(Data for analysis)

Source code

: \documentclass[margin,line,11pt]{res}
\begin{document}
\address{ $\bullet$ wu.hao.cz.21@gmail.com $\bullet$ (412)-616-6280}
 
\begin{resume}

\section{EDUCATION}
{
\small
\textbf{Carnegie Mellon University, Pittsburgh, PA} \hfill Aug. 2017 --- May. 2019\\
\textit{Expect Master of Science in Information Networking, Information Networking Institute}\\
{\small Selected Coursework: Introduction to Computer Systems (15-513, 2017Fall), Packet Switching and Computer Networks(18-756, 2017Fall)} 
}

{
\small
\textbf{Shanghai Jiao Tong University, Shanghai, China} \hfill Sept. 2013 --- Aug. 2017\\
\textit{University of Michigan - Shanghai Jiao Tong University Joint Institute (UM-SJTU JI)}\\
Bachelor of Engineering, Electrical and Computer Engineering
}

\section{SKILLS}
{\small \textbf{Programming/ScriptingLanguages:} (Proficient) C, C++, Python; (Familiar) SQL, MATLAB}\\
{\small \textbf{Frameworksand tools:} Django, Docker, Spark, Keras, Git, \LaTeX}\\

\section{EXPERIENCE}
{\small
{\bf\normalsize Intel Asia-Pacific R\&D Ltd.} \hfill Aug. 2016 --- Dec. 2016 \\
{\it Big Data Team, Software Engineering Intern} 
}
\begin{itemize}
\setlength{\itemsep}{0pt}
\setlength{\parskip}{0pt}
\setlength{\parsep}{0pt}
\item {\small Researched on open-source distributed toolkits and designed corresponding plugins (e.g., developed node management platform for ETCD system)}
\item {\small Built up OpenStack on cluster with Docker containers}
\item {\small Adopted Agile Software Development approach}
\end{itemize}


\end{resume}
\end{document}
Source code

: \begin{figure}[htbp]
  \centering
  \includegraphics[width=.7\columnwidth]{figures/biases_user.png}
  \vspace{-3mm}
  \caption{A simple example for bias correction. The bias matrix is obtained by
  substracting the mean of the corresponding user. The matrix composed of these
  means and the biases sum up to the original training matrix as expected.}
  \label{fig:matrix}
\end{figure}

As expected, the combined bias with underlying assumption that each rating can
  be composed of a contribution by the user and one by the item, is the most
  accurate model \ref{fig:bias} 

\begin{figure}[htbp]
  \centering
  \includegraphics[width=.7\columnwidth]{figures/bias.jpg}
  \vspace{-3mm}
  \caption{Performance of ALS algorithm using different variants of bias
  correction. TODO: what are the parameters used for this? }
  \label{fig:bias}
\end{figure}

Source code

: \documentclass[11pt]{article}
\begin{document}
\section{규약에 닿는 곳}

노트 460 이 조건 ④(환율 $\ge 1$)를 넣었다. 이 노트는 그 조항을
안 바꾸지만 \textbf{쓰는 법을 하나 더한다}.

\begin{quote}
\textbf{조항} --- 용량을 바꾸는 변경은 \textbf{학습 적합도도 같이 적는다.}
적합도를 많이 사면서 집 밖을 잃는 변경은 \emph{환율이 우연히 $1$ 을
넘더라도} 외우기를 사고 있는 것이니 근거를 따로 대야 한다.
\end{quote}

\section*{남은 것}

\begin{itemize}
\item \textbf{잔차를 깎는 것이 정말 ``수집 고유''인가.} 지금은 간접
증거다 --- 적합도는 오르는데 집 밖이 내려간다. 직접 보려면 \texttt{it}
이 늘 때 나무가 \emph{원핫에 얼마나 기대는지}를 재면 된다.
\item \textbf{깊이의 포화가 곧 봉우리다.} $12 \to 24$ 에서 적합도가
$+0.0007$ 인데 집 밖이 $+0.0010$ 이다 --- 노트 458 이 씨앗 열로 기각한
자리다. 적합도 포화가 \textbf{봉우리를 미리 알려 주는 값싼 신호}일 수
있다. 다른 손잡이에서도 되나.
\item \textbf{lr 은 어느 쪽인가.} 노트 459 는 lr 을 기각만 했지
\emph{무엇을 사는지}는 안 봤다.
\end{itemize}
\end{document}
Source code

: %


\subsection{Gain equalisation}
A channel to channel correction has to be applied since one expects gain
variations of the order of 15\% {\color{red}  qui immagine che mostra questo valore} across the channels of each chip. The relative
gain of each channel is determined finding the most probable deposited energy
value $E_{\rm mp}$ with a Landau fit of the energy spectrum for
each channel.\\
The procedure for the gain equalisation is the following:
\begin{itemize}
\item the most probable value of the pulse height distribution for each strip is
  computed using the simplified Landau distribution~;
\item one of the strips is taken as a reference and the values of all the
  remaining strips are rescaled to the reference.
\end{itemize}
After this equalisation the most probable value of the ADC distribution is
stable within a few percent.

(End Data for analysis)

§ What you have to do:
Retype the material in full. Keep every character as it is.

§ Reply:
Source code

: \documentclass[margin,line,11pt]{res}
\begin{document}
\address{ $\bullet$ wu.hao.cz.21@gmail.com $\bullet$ (412)-616-6280}
 
\begin{resume}

\section{EDUCATION}
{
\small
\textbf{Carnegie Mellon University, Pittsburgh, PA} \hfill Aug. 2017 --- May. 2019\\
\textit{Expect Master of Science in Information Networking, Information Networking Institute}\\
{\small Selected Coursework: Introduction to Computer Systems (15-513, 2017Fall), Packet Switching and Computer Networks(18-756, 2017Fall)} 
}

{
\small
\textbf{Shanghai Jiao Tong University, Shanghai, China} \hfill Sept. 2013 --- Aug. 2017\\
\textit{University of Michigan - Shanghai Jiao Tong University Joint Institute (UM-SJTU JI)}\\
Bachelor of Engineering, Electrical and Computer Engineering
}

\section{SKILLS}
{\small \textbf{Programming/ScriptingLanguages:} (Proficient) C, C++, Python; (Familiar) SQL, MATLAB}\\
{\small \textbf{Frameworksand tools:} Django, Docker, Spark, Keras, Git, \LaTeX}\\

\section{EXPERIENCE}
{\small
{\bf\normalsize Intel Asia-Pacific R\&D Ltd.} \hfill Aug. 2016 --- Dec. 2016 \\
{\it Big Data Team, Software Engineering Intern} 
}
\begin{itemize}
\setlength{\itemsep}{0pt}
\setlength{\parskip}{0pt}
\setlength{\parsep}{0pt}
\item {\small Researched on open-source distributed toolkits and designed corresponding plugins (e.g., developed node management platform for ETCD system)}
\item {\small Built up OpenStack on cluster with Docker containers}
\item {\small Adopted Agile Software Development approach}
\end{itemize}


\end{resume}
\end{document}
Source code

: \begin{figure}[htbp]
  \centering
  \includegraphics[width=.7\columnwidth]{figures/biases_user.png}
  \vspace{-3mm}
  \caption{A simple example for bias correction. The bias matrix is obtained by
  substracting the mean of the corresponding user. The matrix composed of these
  means and the biases sum up to the original training matrix as expected.}
  \label{fig:matrix}
\end{figure}

As expected, the combined bias with underlying assumption that each rating can
  be composed of a contribution by the user and one by the item, is the most
  accurate model \ref{fig:bias} 

\begin{figure}[htbp]
  \centering
  \includegraphics[width=.7\columnwidth]{figures/bias.jpg}
  \vspace{-3mm}
  \caption{Performance of ALS algorithm using different variants of bias
  correction. TODO: what are the parameters used for this? }
  \label{fig:bias}
\end{figure}

Source code

: \documentclass[11pt]{article}
\begin{document}
\section{규약에 닿는 곳}

노트 460 이 조건 ④(환율 $\ge 1$)를 넣었다. 이 노트는 그 조항을
안 바꾸지만 \textbf{쓰는 법을 하나 더한다}.

\begin{quote}
\textbf{조항} --- 용량을 바꾸는 변경은 \textbf{학습 적합도도 같이 적는다.}
적합도를 많이 사면서 집 밖을 잃는 변경은 \emph{환율이 우연히 $1$ 을
넘더라도} 외우기를 사고 있는 것이니 근거를 따로 대야 한다.
\end{quote}

\section*{남은 것}

\begin{itemize}
\item \textbf{잔차를 깎는 것이 정말 ``수집 고유''인가.} 지금은 간접
증거다 --- 적합도는 오르는데 집 밖이 내려간다. 직접 보려면 \texttt{it}
이 늘 때 나무가 \emph{원핫에 얼마나 기대는지}를 재면 된다.
\item \textbf{깊이의 포화가 곧 봉우리다.} $12 \to 24$ 에서 적합도가
$+0.0007$ 인데 집 밖이 $+0.0010$ 이다 --- 노트 458 이 씨앗 열로 기각한
자리다. 적합도 포화가 \textbf{봉우리를 미리 알려 주는 값싼 신호}일 수
있다. 다른 손잡이에서도 되나.
\item \textbf{lr 은 어느 쪽인가.} 노트 459 는 lr 을 기각만 했지
\emph{무엇을 사는지}는 안 봤다.
\end{itemize}
\end{document}
Source code

: %


\subsection{Gain equalisation}
A channel to channel correction has to be applied since one expects gain
variations of the order of 15\% {\color{red}  qui immagine che mostra questo valore} across the channels of each chip. The relative
gain of each channel is determined finding the most probable deposited energy
value $E_{\rm mp}$ with a Landau fit of the energy spectrum for
each channel.\\
The procedure for the gain equalisation is the following:
\begin{itemize}
\item the most probable value of the pulse height distribution for each strip is
  computed using the simplified Landau distribution~;
\item one of the strips is taken as a reference and the values of all the
  remaining strips are rescaled to the reference.
\end{itemize}
After this equalisation the most probable value of the ADC distribution is
stable within a few percent.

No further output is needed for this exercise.